Tapi Nurhadi tak takut. Kami berbicara dengan dia beberapa jam seusai penganiayaan yang ia alami dan tak mendapati kegentaran pada raut wajah ataupun dalam nada suaranya. Seperti kami semua, Nurhadi sadar bahwa dia bekerja untuk kepentingan publik. Kalau dia diam, pelanggaran hukum justru bakal merajalela. Idealisme Nurhadi adalah inspirasi bagi kita semua.

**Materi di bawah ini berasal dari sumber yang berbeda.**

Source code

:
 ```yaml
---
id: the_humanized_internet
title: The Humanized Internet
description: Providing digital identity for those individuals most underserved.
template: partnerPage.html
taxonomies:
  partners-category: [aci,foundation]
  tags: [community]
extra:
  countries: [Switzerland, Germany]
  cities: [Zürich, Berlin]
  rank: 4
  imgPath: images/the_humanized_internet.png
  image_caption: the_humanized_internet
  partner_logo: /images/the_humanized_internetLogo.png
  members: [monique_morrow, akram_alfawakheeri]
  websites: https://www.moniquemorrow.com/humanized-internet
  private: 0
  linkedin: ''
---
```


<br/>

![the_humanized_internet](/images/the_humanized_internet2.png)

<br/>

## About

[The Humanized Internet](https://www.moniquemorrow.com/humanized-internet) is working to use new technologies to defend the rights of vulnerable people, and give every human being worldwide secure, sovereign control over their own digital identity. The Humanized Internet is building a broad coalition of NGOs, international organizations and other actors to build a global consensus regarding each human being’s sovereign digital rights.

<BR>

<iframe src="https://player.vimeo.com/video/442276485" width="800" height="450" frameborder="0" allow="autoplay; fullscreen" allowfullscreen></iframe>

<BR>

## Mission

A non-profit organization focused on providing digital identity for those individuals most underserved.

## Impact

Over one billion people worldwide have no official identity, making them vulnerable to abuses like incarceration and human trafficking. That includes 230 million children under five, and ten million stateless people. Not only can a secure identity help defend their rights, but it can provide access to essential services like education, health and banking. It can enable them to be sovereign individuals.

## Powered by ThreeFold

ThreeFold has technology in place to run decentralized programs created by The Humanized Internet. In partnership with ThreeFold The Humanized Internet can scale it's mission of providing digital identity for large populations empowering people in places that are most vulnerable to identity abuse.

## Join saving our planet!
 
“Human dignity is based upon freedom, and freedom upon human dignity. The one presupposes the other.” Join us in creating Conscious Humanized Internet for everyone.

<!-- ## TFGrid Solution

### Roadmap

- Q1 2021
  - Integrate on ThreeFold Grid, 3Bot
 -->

Kini bola berada di tangan kepolisian. Kepala Kepolisian RI Jenderal Listyo Sigit Prabowo berjanji menuntaskan kasus ini. Demikian juga Menteri Koordinator Politik, Hukum, dan Keamanan sekaligus Ketua Komisi Kepolisian Nasional, Mahfud Md. Sejumlah pelaku sudah diperiksa, meski ada perwira polisi yang belum dipanggil. Lembaga Bantuan Hukum Pers, Komisi untuk Orang Hilang dan Korban Tindak Kekerasan, Dewan Pers, Lembaga Perlindungan Saksi dan Korban, serta barisan panjang organisasi kemasyarakatan sipil lain juga telah memastikan komitmen mereka mengawal penyidikan kasus ini sampai ke meja hijau. Kami berterima kasih untuk solidaritas ini.

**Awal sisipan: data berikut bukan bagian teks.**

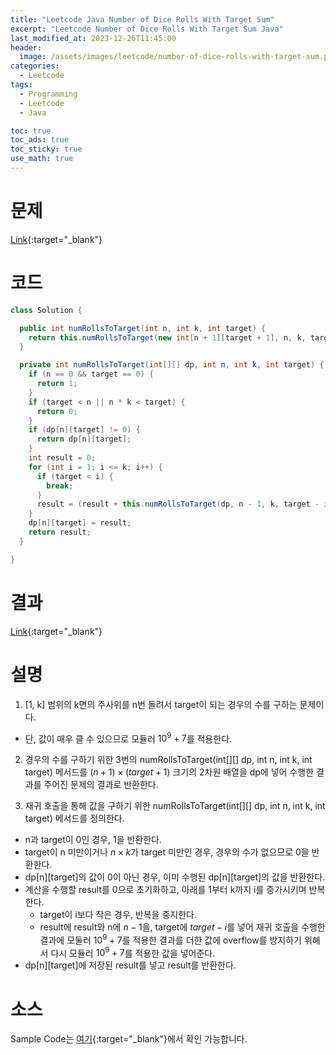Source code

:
 ```yaml
---
title: "Leetcode Java Number of Dice Rolls With Target Sum"
excerpt: "Leetcode Number of Dice Rolls With Target Sum Java"
last_modified_at: 2023-12-26T11:45:00
header:
  image: /assets/images/leetcode/number-of-dice-rolls-with-target-sum.png
categories:
  - Leetcode
tags:
  - Programming
  - Leetcode
  - Java

toc: true
toc_ads: true
toc_sticky: true
use_math: true
---
```

# 문제
[Link](https://leetcode.com/problems/number-of-dice-rolls-with-target-sum){:target="_blank"}

# 코드
```java
class Solution {

  public int numRollsToTarget(int n, int k, int target) {
    return this.numRollsToTarget(new int[n + 1][target + 1], n, k, target);
  }

  private int numRollsToTarget(int[][] dp, int n, int k, int target) {
    if (n == 0 && target == 0) {
      return 1;
    }
    if (target < n || n * k < target) {
      return 0;
    }
    if (dp[n][target] != 0) {
      return dp[n][target];
    }
    int result = 0;
    for (int i = 1; i <= k; i++) {
      if (target < i) {
        break;
      }
      result = (result + this.numRollsToTarget(dp, n - 1, k, target - i) % 1000000007) % 1000000007;
    }
    dp[n][target] = result;
    return result;
  }

}
```

# 결과
[Link](https://leetcode.com/problems/number-of-dice-rolls-with-target-sum/submissions/1128529662/){:target="_blank"}

# 설명
1. [1, k] 범위의 k면의 주사위를 n번 돌려서 target이 되는 경우의 수를 구하는 문제이다.
- 단, 값이 매우 클 수 있으므로 모듈러 $10^9 + 7$를 적용한다.

2. 경우의 수를 구하기 위한 3번의 numRollsToTarget(int[][] dp, int n, int k, int target) 메서드를 $(n + 1) \times (target + 1)$ 크기의 2차원 배열을 dp에 넣어 수행한 결과를 주어진 문제의 결과로 반환한다.

3. 재귀 호출을 통해 값을 구하기 위한 numRollsToTarget(int[][] dp, int n, int k, int target) 메서드를 정의한다.
- n과 target이 0인 경우, 1을 반환한다.
- target이 n 미만이거나 $n \times k$가 target 미만인 경우, 경우의 수가 없으므로 0을 반환한다.
- dp[n][target]의 값이 0이 아닌 경우, 이미 수행된 dp[n][target]의 값을 반환한다.
- 계산을 수행할 result를 0으로 초기화하고, 아래를 1부터 k까지 i를 증가시키며 반복한다.
  - target이 i보다 작은 경우, 반복을 중지한다.
  - result에 result와 n에 $n - 1$을, target에 $target - i$를 넣어 재귀 호출을 수행한 결과에 모둘러 $10^9 + 7$를 적용한 결과를 더한 값에 overflow를 방지하기 위해서 다시 모듈러 $10^9 + 7$를 적용한 값을 넣어준다.
- dp[n][target]에 저장된 result를 넣고 result를 반환한다.

# 소스
Sample Code는 [여기](https://github.com/GracefulSoul/leetcode/blob/master/src/main/java/gracefulsoul/problems/NumberOfDiceRollsWithTargetSum.java){:target="_blank"}에서 확인 가능합니다.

Tak sampai sehari setelah insiden Nurhadi tersiar ke seluruh Indonesia, berbagai organisasi wartawan pun bergerak. Dimotori Aliansi Jurnalis Independen (AJI), di berbagai kota ratusan wartawan turun ke jalan, memprotes kekerasan kesekian terhadap reporter. AJI mencatat, sepanjang 2020 saja, terjadi 84 kasus kekerasan serupa. Kasus Nurhadi harus menjadi momentum untuk mengakhiri siklus tersebut.
Selain menuntut pelakunya dihukum, meneruskan liputan investigasi atas berbagai kejahatan yang melatari kekerasan terhadap jurnalis adalah agenda penting yang tak boleh diabaikan. Tanpa itu, serangan terhadap kebebasan pers bakal terus berulang. Kisah Don Bolles dan Forbidden Stories mengajarkan kita: solidaritas dalam kasus kekerasan terhadap jurnalis akan lebih bermakna jika menjelma menjadi liputan bersama untuk mengungkap berbagai pelanggaran yang mencederai kepentingan publik di negeri ini.